Start of EXTRACTED DATA

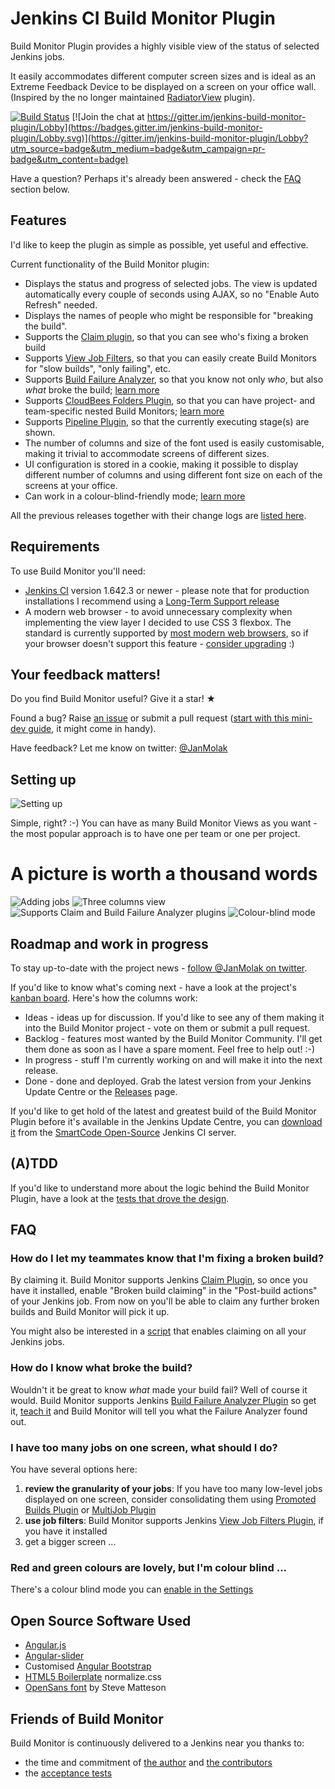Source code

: # Jenkins CI Build Monitor Plugin

Build Monitor Plugin provides a highly visible view of the status of selected Jenkins jobs.

It easily accommodates different computer screen sizes and is ideal as an Extreme Feedback Device to be displayed on a screen on your office wall.
(Inspired by the no longer maintained [RadiatorView](https://wiki.jenkins-ci.org/display/JENKINS/Radiator+View+Plugin) plugin).

[![Build Status](https://github.com/jenkinsci/build-monitor-plugin/workflows/Release%20Pipeline/badge.svg)](https://github.com/jenkinsci/build-monitor-plugin/actions)
[![Join the chat at https://gitter.im/jenkins-build-monitor-plugin/Lobby](https://badges.gitter.im/jenkins-build-monitor-plugin/Lobby.svg)](https://gitter.im/jenkins-build-monitor-plugin/Lobby?utm_source=badge&utm_medium=badge&utm_campaign=pr-badge&utm_content=badge)

Have a question? Perhaps it's already been answered - check the [FAQ](#faq) section below.

## Features

I'd like to keep the plugin as simple as possible, yet useful and effective.

Current functionality of the Build Monitor plugin:

* Displays the status and progress of selected jobs. The view is updated automatically every couple of seconds using AJAX, so no "Enable Auto Refresh" needed.
* Displays the names of people who might be responsible for "breaking the build".
* Supports the [Claim plugin](https://wiki.jenkins-ci.org/display/JENKINS/Claim+plugin), so that you can see who's fixing a broken build
* Supports [View Job Filters](https://wiki.jenkins-ci.org/display/JENKINS/View+Job+Filters), so that you can easily create Build Monitors for "slow builds", "only failing", etc.
* Supports [Build Failure Analyzer](https://wiki.jenkins-ci.org/display/JENKINS/Build+Failure+Analyzer), so that you know not only *who*, but also *what* broke the build; [learn more](http://bit.ly/JBMBuild102)
* Supports [CloudBees Folders Plugin](https://wiki.jenkins-ci.org/display/JENKINS/CloudBees+Folders+Plugin), so that you can have project- and team-specific nested Build Monitors; [learn more](http://bit.ly/JBMBuild117)
* Supports [Pipeline Plugin](https://wiki.jenkins-ci.org/display/JENKINS/Pipeline+Plugin), so that the currently executing stage(s) are shown.
* The number of columns and size of the font used is easily customisable, making it trivial to accommodate screens of different sizes.
* UI configuration is stored in a cookie, making it possible to display different number of columns and using different font size on each of the screens at your office.
* Can work in a colour-blind-friendly mode; [learn more](https://github.com/jenkinsci/build-monitor-plugin/issues/30#issuecomment-35849019)

All the previous releases together with their change logs are [listed here](https://bitly.com/JBMReleases).

## Requirements

To use Build Monitor you'll need:
* [Jenkins CI](http://jenkins-ci.org/) version 1.642.3 or newer - please note that for production installations I recommend using a [Long-Term Support release](http://jenkins-ci.org/changelog-stable)
* A modern web browser - to avoid unnecessary complexity when implementing the view layer I decided to use CSS 3 flexbox.
The standard is currently supported by [most modern web browsers](http://caniuse.com/flexbox), so if your browser doesn't support this feature - [consider upgrading](http://browsehappy.com/) :)

## Your feedback matters!

Do you find Build Monitor useful? Give it a star! &#9733;

Found a bug? Raise [an issue](https://github.com/jenkinsci/build-monitor-plugin/issues?state=open)
or submit a pull request ([start with this mini-dev guide](https://github.com/jenkinsci/build-monitor-plugin/wiki/Development-Guide), it might come in handy).

Have feedback? Let me know on twitter: [@JanMolak](https://twitter.com/JanMolak)

## Setting up

![Setting up](docs/Setting_up.png)

Simple, right? :-) You can have as many Build Monitor Views as you want - the most popular approach is to have one per team or one per project.

# A picture is worth a thousand words

![Adding jobs](docs/1_Adding_jobs.png)
![Three columns view](docs/2_Three_columns_view.png)
![Supports Claim and Build Failure Analyzer plugins](docs/3_Two_columns_view_with_claim_and_build_failure_analyzer_plugins.png)
![Colour-blind mode](docs/4_Colour_blind_mode.png)

## Roadmap and work in progress

To stay up-to-date with the project news - [follow @JanMolak on twitter](https://twitter.com/JanMolak).

If you'd like to know what's coming next - have a look at the project's [kanban board](https://waffle.io/jenkinsci/build-monitor-plugin).
Here's how the columns work:

* Ideas - ideas up for discussion. If you'd like to see any of them making it into the Build Monitor project - vote on them or submit a pull request.
* Backlog - features most wanted by the Build Monitor Community. I'll get them done as soon as I have a spare moment. Feel free to help out! :-)
* In progress - stuff I'm currently working on and will make it into the next release.
* Done - done and deployed. Grab the latest version from your Jenkins Update Centre or the [Releases](https://bitly.com/JBMReleases) page.

If you'd like to get hold of the latest and greatest build of the Build Monitor Plugin
before it's available in the Jenkins Update Centre, you can [download it](https://smartcode-opensource.ci.cloudbees.com/job/build-monitor/lastBuild/) from the [SmartCode Open-Source](http://bit.ly/SmartCodeOSCI) Jenkins CI server.

## (A)TDD

If you'd like to understand more about the logic behind the Build Monitor Plugin,
have a look at the [tests that drove the design](/build-monitor-plugin/src/test/java/com/smartcodeltd/jenkinsci/plugins).

## FAQ

### How do I let my teammates know that I'm fixing a broken build?

By claiming it. Build Monitor supports Jenkins [Claim Plugin](https://wiki.jenkins-ci.org/display/JENKINS/Claim+plugin), so once you have it installed, enable "Broken build claiming" in the "Post-build actions" of your Jenkins job. From now on you'll be able to claim any further broken builds and Build Monitor will pick it up.

You might also be interested in a [script](https://wiki.jenkins-ci.org/display/JENKINS/Allow+broken+build+claiming+on+every+jobs) that enables claiming on all your Jenkins jobs.

### How do I know what broke the build?

Wouldn't it be great to know _what_ made your build fail? Well of course it would. Build Monitor supports Jenkins [Build Failure Analyzer Plugin](https://wiki.jenkins-ci.org/display/JENKINS/Build+Failure+Analyzer) so get it, [teach it](https://wiki.jenkins-ci.org/display/JENKINS/Build+Failure+Analyzer#BuildFailureAnalyzer-Knowledgebase) and Build Monitor will tell you what the Failure Analyzer found out.

### I have too many jobs on one screen, what should I do?

You have several options here:

1. **review the granularity of your jobs**: If you have too many low-level jobs displayed on one screen, consider consolidating them using [Promoted Builds Plugin](https://wiki.jenkins-ci.org/display/JENKINS/Promoted+Builds+Plugin) or [MultiJob Plugin](https://wiki.jenkins-ci.org/display/JENKINS/Multijob+Plugin)
1. **use job filters**: Build Monitor supports Jenkins [View Job Filters Plugin](https://wiki.jenkins-ci.org/display/JENKINS/View+Job+Filters), if you have it installed
1. get a bigger screen ...

### Red and green colours are lovely, but I'm colour blind ...
There's a colour blind mode you can [enable in the Settings](https://github.com/jenkinsci/build-monitor-plugin/issues/30#issuecomment-35849019)

## Open Source Software Used

* [Angular.js](http://angularjs.org/)
* [Angular-slider](http://prajwalkman.github.io/angular-slider/)
* Customised [Angular Bootstrap](http://angular-ui.github.io/bootstrap/)
* [HTML5 Boilerplate](http://html5boilerplate.com/) normalize.css
* [OpenSans font](http://www.google.com/fonts/specimen/Open+Sans) by Steve Matteson

## Friends of Build Monitor

Build Monitor is continuously delivered to a Jenkins near you thanks to:
* the time and commitment of [the author](http://smartcodeltd.co.uk/) and [the contributors](https://github.com/jenkinsci/build-monitor-plugin/graphs/contributors)
* the [acceptance tests](/build-monitor-acceptance/src/test/java)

End of EXTRACTED DATA

Please output all of the data exactly as given, omitting any images it holds.

Source code

: # Jenkins CI Build Monitor Plugin

Build Monitor Plugin provides a highly visible view of the status of selected Jenkins jobs.

It easily accommodates different computer screen sizes and is ideal as an Extreme Feedback Device to be displayed on a screen on your office wall.
(Inspired by the no longer maintained [RadiatorView](https://wiki.jenkins-ci.org/display/JENKINS/Radiator+View+Plugin) plugin).

[![Build Status](https://github.com/jenkinsci/build-monitor-plugin/workflows/Release%20Pipeline/badge.svg)](https://github.com/jenkinsci/build-monitor-plugin/actions)
[![Join the chat at https://gitter.im/jenkins-build-monitor-plugin/Lobby](https://badges.gitter.im/jenkins-build-monitor-plugin/Lobby.svg)](https://gitter.im/jenkins-build-monitor-plugin/Lobby?utm_source=badge&utm_medium=badge&utm_campaign=pr-badge&utm_content=badge)

Have a question? Perhaps it's already been answered - check the [FAQ](#faq) section below.

## Features

I'd like to keep the plugin as simple as possible, yet useful and effective.

Current functionality of the Build Monitor plugin:

* Displays the status and progress of selected jobs. The view is updated automatically every couple of seconds using AJAX, so no "Enable Auto Refresh" needed.
* Displays the names of people who might be responsible for "breaking the build".
* Supports the [Claim plugin](https://wiki.jenkins-ci.org/display/JENKINS/Claim+plugin), so that you can see who's fixing a broken build
* Supports [View Job Filters](https://wiki.jenkins-ci.org/display/JENKINS/View+Job+Filters), so that you can easily create Build Monitors for "slow builds", "only failing", etc.
* Supports [Build Failure Analyzer](https://wiki.jenkins-ci.org/display/JENKINS/Build+Failure+Analyzer), so that you know not only *who*, but also *what* broke the build; [learn more](http://bit.ly/JBMBuild102)
* Supports [CloudBees Folders Plugin](https://wiki.jenkins-ci.org/display/JENKINS/CloudBees+Folders+Plugin), so that you can have project- and team-specific nested Build Monitors; [learn more](http://bit.ly/JBMBuild117)
* Supports [Pipeline Plugin](https://wiki.jenkins-ci.org/display/JENKINS/Pipeline+Plugin), so that the currently executing stage(s) are shown.
* The number of columns and size of the font used is easily customisable, making it trivial to accommodate screens of different sizes.
* UI configuration is stored in a cookie, making it possible to display different number of columns and using different font size on each of the screens at your office.
* Can work in a colour-blind-friendly mode; [learn more](https://github.com/jenkinsci/build-monitor-plugin/issues/30#issuecomment-35849019)

All the previous releases together with their change logs are [listed here](https://bitly.com/JBMReleases).

## Requirements

To use Build Monitor you'll need:
* [Jenkins CI](http://jenkins-ci.org/) version 1.642.3 or newer - please note that for production installations I recommend using a [Long-Term Support release](http://jenkins-ci.org/changelog-stable)
* A modern web browser - to avoid unnecessary complexity when implementing the view layer I decided to use CSS 3 flexbox.
The standard is currently supported by [most modern web browsers](http://caniuse.com/flexbox), so if your browser doesn't support this feature - [consider upgrading](http://browsehappy.com/) :)

## Your feedback matters!

Do you find Build Monitor useful? Give it a star! &#9733;

Found a bug? Raise [an issue](https://github.com/jenkinsci/build-monitor-plugin/issues?state=open)
or submit a pull request ([start with this mini-dev guide](https://github.com/jenkinsci/build-monitor-plugin/wiki/Development-Guide), it might come in handy).

Have feedback? Let me know on twitter: [@JanMolak](https://twitter.com/JanMolak)

## Setting up

![Setting up](docs/Setting_up.png)

Simple, right? :-) You can have as many Build Monitor Views as you want - the most popular approach is to have one per team or one per project.

# A picture is worth a thousand words

![Adding jobs](docs/1_Adding_jobs.png)
![Three columns view](docs/2_Three_columns_view.png)
![Supports Claim and Build Failure Analyzer plugins](docs/3_Two_columns_view_with_claim_and_build_failure_analyzer_plugins.png)
![Colour-blind mode](docs/4_Colour_blind_mode.png)

## Roadmap and work in progress

To stay up-to-date with the project news - [follow @JanMolak on twitter](https://twitter.com/JanMolak).

If you'd like to know what's coming next - have a look at the project's [kanban board](https://waffle.io/jenkinsci/build-monitor-plugin).
Here's how the columns work:

* Ideas - ideas up for discussion. If you'd like to see any of them making it into the Build Monitor project - vote on them or submit a pull request.
* Backlog - features most wanted by the Build Monitor Community. I'll get them done as soon as I have a spare moment. Feel free to help out! :-)
* In progress - stuff I'm currently working on and will make it into the next release.
* Done - done and deployed. Grab the latest version from your Jenkins Update Centre or the [Releases](https://bitly.com/JBMReleases) page.

If you'd like to get hold of the latest and greatest build of the Build Monitor Plugin
before it's available in the Jenkins Update Centre, you can [download it](https://smartcode-opensource.ci.cloudbees.com/job/build-monitor/lastBuild/) from the [SmartCode Open-Source](http://bit.ly/SmartCodeOSCI) Jenkins CI server.

## (A)TDD

If you'd like to understand more about the logic behind the Build Monitor Plugin,
have a look at the [tests that drove the design](/build-monitor-plugin/src/test/java/com/smartcodeltd/jenkinsci/plugins).

## FAQ

### How do I let my teammates know that I'm fixing a broken build?

By claiming it. Build Monitor supports Jenkins [Claim Plugin](https://wiki.jenkins-ci.org/display/JENKINS/Claim+plugin), so once you have it installed, enable "Broken build claiming" in the "Post-build actions" of your Jenkins job. From now on you'll be able to claim any further broken builds and Build Monitor will pick it up.

You might also be interested in a [script](https://wiki.jenkins-ci.org/display/JENKINS/Allow+broken+build+claiming+on+every+jobs) that enables claiming on all your Jenkins jobs.

### How do I know what broke the build?

Wouldn't it be great to know _what_ made your build fail? Well of course it would. Build Monitor supports Jenkins [Build Failure Analyzer Plugin](https://wiki.jenkins-ci.org/display/JENKINS/Build+Failure+Analyzer) so get it, [teach it](https://wiki.jenkins-ci.org/display/JENKINS/Build+Failure+Analyzer#BuildFailureAnalyzer-Knowledgebase) and Build Monitor will tell you what the Failure Analyzer found out.

### I have too many jobs on one screen, what should I do?

You have several options here:

1. **review the granularity of your jobs**: If you have too many low-level jobs displayed on one screen, consider consolidating them using [Promoted Builds Plugin](https://wiki.jenkins-ci.org/display/JENKINS/Promoted+Builds+Plugin) or [MultiJob Plugin](https://wiki.jenkins-ci.org/display/JENKINS/Multijob+Plugin)
1. **use job filters**: Build Monitor supports Jenkins [View Job Filters Plugin](https://wiki.jenkins-ci.org/display/JENKINS/View+Job+Filters), if you have it installed
1. get a bigger screen ...

### Red and green colours are lovely, but I'm colour blind ...
There's a colour blind mode you can [enable in the Settings](https://github.com/jenkinsci/build-monitor-plugin/issues/30#issuecomment-35849019)

## Open Source Software Used

* [Angular.js](http://angularjs.org/)
* [Angular-slider](http://prajwalkman.github.io/angular-slider/)
* Customised [Angular Bootstrap](http://angular-ui.github.io/bootstrap/)
* [HTML5 Boilerplate](http://html5boilerplate.com/) normalize.css
* [OpenSans font](http://www.google.com/fonts/specimen/Open+Sans) by Steve Matteson

## Friends of Build Monitor

Build Monitor is continuously delivered to a Jenkins near you thanks to:
* the time and commitment of [the author](http://smartcodeltd.co.uk/) and [the contributors](https://github.com/jenkinsci/build-monitor-plugin/graphs/contributors)
* the [acceptance tests](/build-monitor-acceptance/src/test/java)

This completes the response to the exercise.